Am 20.03.2024 um 02:51 schrieb Claus Zimmermann über
PhilWeb <philweb(a)lists.philo.at>at>:
Eine Frage aus der Laienperspektive in die Runde: ich habe eine Idee, inwiefern es
plausibel sein könnte, von f=ma als "Setzung" auszugehen:
Alltagssprachlich beurteilen wir die Stärke eines Drucks oder Stosses nach dem Gewicht
(der Masse?) des Körpers, auf den er wirkt und der Beschleunigung, in die er ihn versetzt.
Je stärker der Stoss, desto schwerere Körper kann er beschleunigen und desto grösser die
Beschleunigung.
Beides zusammen ist in f= ma ausgedrückt. f ist proportional zu jedem der beiden Faktoren
und im Gegensatz zum Wort kann man damit rechnen.
Beide Setzungen sind aber nur in einer berechenbaren Welt praktisch anwendbar.
Nur mal so um zu zeigen, warum es besser ist, sich zu spezialisieren als überall
herumzustümpern.
Moin Claus,
wenn ich mich an meine Schul- und Lehrzeit erinnere, dann wurden Newtons Prinzipien
(Trägheit, Aktion, Reaktion) nicht im Kontext der Himmelsmechanik, sondern der Technik
eingeführt. Und es wurde auf die Kraftanstrengungen beim Sport oder der Arbeit angespielt.
Aber mit dem, was wir als Anstrengung empfinden, hat Newtons Himmelskraft wenig zu tun. Es
wurde auch nicht davon gesprochen, wie mit zeitabhängigem m zu rechnen sei, wie bei der
Raketengleichung beispielsweise. Ebenso wunderte sich niemand darüber, warum träge und
schwere Masse einfach gleichgesetzt werden konnten. Einstein fiel die Merkwürdigkeit früh
auf. Also besser ist die Setzung: F = dp / dt, wenn p = m v als Impuls definiert wird. In
der Himmelsmechanik wird ja einfach Trägheitskraft = Schwerkraft gesetzt: F = G, damit auf
ein Gravitationsgesetz geschlossen werden kann, das auch andere Sternsysteme zu berechnen
ermöglicht, zumindest in jeweiliger Näherung.

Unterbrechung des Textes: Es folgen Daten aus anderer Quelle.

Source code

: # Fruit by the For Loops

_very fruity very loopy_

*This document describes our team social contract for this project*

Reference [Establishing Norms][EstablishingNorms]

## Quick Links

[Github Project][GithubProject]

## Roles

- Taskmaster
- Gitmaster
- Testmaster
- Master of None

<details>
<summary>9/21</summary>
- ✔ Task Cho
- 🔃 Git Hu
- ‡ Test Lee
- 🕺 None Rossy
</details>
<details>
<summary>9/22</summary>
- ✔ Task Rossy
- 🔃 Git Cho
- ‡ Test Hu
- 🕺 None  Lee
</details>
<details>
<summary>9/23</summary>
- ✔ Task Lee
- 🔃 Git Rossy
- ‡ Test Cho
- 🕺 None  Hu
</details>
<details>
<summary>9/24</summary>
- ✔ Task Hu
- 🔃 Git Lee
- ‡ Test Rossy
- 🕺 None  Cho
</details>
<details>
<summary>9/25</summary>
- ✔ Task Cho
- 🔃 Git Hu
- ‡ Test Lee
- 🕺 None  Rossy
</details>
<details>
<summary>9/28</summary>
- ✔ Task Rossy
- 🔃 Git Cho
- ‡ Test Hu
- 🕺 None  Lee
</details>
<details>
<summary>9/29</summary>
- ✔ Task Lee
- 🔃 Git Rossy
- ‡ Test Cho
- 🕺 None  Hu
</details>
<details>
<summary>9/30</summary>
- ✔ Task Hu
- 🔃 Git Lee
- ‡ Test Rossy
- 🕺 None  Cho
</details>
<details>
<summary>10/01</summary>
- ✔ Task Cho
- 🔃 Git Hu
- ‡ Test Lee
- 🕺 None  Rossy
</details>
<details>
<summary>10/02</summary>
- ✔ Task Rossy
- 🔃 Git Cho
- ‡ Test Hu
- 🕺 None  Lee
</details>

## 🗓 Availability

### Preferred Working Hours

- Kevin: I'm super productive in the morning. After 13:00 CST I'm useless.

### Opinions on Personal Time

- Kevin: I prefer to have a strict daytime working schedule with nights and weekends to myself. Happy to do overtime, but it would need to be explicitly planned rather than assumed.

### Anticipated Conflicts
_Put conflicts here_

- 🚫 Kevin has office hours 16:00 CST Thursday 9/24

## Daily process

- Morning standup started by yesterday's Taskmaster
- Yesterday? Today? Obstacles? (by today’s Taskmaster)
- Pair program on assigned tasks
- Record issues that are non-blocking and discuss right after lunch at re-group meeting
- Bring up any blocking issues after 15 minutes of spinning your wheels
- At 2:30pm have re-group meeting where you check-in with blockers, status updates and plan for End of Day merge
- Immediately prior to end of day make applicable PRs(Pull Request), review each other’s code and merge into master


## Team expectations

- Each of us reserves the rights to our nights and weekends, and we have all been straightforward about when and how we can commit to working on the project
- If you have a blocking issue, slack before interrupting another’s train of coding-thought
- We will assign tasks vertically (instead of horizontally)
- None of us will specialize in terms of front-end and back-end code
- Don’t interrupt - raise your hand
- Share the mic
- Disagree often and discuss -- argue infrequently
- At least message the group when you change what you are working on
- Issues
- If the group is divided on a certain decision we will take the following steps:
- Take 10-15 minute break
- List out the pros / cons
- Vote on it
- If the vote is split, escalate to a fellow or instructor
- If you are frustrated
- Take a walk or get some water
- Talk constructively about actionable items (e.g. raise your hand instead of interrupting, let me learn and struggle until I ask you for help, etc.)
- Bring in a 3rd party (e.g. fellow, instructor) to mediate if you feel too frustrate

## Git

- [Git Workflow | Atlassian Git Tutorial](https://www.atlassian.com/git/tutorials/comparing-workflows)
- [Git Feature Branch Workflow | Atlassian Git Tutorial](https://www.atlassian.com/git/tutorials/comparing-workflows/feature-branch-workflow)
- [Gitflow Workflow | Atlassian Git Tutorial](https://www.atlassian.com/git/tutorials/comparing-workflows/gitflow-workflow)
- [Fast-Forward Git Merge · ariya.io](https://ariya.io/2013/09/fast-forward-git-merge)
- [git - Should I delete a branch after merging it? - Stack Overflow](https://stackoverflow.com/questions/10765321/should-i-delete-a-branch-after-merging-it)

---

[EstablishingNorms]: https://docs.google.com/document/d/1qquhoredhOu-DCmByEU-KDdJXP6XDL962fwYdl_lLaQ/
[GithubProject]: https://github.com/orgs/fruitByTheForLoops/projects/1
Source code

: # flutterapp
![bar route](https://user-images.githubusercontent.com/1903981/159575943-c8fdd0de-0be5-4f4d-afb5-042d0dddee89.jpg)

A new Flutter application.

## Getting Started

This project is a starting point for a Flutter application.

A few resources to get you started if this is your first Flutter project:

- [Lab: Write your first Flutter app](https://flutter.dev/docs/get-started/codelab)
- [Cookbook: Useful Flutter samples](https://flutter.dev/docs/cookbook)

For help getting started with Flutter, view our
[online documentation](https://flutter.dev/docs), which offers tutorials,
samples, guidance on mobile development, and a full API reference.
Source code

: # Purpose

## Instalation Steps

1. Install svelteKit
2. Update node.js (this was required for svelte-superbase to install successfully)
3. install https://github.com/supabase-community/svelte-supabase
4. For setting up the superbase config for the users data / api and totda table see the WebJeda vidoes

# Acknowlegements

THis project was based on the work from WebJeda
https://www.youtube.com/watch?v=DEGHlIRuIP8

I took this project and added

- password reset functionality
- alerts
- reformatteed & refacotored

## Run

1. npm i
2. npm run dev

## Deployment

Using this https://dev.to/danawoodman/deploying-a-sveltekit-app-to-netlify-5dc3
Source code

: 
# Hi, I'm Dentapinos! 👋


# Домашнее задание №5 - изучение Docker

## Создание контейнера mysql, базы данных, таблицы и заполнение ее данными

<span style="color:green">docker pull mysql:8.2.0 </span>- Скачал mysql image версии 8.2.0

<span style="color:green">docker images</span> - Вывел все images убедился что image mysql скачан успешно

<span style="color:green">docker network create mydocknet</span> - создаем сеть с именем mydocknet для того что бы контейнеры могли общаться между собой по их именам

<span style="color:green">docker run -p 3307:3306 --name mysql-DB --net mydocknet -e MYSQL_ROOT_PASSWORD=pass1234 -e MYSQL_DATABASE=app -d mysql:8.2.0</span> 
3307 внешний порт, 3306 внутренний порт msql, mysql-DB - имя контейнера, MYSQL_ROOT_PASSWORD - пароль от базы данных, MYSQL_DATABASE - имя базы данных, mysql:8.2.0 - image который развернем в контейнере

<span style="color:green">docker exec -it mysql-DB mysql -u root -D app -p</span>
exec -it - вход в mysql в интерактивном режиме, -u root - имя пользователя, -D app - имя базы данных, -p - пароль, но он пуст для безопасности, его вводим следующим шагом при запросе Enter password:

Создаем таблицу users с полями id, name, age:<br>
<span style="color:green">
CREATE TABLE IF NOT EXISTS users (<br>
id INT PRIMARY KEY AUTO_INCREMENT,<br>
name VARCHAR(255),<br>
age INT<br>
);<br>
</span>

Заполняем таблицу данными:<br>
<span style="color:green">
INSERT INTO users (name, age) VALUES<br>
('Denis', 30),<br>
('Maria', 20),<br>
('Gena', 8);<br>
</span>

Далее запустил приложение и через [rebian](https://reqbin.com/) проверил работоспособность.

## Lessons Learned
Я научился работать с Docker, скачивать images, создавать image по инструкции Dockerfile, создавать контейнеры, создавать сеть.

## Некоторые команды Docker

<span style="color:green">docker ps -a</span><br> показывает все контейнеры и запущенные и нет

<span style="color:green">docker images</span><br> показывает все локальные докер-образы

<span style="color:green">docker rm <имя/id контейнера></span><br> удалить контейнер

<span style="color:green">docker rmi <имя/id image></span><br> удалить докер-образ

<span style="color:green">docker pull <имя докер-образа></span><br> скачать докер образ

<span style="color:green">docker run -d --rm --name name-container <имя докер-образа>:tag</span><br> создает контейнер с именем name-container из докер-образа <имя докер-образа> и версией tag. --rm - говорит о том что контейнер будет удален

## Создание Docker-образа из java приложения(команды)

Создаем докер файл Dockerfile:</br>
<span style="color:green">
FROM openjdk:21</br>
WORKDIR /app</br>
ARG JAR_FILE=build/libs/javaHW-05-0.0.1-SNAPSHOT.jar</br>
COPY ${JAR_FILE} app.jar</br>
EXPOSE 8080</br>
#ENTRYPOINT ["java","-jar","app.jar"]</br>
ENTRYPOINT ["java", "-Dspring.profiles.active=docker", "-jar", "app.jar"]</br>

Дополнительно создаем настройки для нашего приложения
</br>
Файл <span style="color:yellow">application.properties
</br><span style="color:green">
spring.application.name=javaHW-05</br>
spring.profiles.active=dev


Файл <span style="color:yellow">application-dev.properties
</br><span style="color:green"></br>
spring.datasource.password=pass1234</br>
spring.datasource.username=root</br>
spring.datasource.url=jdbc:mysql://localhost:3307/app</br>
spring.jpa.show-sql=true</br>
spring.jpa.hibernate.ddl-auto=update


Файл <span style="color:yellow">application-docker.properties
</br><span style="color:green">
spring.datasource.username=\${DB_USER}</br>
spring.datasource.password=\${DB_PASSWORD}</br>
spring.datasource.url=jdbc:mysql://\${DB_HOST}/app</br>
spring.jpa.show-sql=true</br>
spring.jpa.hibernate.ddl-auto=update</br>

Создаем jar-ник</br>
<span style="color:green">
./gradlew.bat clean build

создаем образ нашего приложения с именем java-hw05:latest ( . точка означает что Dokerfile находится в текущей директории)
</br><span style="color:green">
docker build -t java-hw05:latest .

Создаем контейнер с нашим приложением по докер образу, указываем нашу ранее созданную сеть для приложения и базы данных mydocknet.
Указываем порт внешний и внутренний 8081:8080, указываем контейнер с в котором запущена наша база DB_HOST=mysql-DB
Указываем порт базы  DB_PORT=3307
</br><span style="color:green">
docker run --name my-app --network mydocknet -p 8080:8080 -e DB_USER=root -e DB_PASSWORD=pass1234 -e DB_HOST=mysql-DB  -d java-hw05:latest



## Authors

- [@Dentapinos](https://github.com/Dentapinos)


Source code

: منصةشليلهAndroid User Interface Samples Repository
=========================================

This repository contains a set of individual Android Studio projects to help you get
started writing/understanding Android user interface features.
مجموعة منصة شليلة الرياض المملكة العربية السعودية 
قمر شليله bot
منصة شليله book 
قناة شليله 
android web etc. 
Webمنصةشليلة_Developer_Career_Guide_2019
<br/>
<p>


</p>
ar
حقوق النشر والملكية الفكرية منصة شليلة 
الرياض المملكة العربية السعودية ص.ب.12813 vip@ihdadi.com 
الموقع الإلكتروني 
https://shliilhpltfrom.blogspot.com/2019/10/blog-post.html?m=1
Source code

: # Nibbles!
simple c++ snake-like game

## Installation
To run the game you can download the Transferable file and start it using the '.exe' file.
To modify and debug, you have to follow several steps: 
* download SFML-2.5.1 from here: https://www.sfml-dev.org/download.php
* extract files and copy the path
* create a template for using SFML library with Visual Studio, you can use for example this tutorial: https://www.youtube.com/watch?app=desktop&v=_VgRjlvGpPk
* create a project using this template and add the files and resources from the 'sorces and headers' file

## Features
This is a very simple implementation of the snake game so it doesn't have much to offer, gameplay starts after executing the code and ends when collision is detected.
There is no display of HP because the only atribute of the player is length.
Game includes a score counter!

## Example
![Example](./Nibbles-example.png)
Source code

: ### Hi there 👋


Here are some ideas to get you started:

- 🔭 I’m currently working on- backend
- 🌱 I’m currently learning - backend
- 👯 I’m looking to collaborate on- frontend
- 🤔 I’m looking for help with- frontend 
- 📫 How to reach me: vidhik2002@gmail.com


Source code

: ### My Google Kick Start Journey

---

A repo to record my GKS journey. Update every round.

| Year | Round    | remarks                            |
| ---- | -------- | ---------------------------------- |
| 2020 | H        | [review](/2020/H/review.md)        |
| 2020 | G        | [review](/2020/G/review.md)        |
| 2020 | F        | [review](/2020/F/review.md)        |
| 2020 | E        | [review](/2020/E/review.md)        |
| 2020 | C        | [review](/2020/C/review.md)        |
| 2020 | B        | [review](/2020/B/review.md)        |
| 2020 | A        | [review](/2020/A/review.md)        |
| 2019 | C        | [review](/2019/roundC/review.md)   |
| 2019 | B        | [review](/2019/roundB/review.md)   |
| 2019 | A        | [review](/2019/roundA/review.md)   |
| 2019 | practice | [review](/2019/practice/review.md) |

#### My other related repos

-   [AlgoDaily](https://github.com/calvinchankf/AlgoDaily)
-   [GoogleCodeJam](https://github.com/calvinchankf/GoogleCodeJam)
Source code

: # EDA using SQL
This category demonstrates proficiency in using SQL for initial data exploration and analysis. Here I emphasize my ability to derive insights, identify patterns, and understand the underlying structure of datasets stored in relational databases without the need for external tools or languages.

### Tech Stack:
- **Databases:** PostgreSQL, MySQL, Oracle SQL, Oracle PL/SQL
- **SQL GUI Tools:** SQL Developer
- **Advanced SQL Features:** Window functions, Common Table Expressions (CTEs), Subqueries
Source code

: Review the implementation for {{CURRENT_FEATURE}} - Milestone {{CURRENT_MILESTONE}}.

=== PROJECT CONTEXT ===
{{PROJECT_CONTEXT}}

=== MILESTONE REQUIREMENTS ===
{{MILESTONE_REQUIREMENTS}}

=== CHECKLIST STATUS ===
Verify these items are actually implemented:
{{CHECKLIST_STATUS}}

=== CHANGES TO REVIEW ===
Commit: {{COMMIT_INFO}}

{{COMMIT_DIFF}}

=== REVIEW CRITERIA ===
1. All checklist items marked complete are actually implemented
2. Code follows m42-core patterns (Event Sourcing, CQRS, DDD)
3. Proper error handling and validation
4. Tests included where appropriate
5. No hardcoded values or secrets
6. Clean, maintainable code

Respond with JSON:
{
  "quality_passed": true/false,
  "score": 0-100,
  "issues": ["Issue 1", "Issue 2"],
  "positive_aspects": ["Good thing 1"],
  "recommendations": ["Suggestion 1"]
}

Solange einem das Herumstümpern bewusst ist und nicht dogmatisch oder besessen wird,
bleibt es harmlos und kann durch Bildung vermindert werden. Worte sind subjekt-, Zahlen
objektorientiert. Insofern sich Innen- und Außenwelt nahe kommen, können Buchstaben,
Wörter, Sätze, Geschichten parallelisiert werden mit Ziffern, Zahlen, Theoremen, Beweisen.
Aber wie weit sind die Welten fühl-, empfind, handhab- versprachlich- und berechenbar?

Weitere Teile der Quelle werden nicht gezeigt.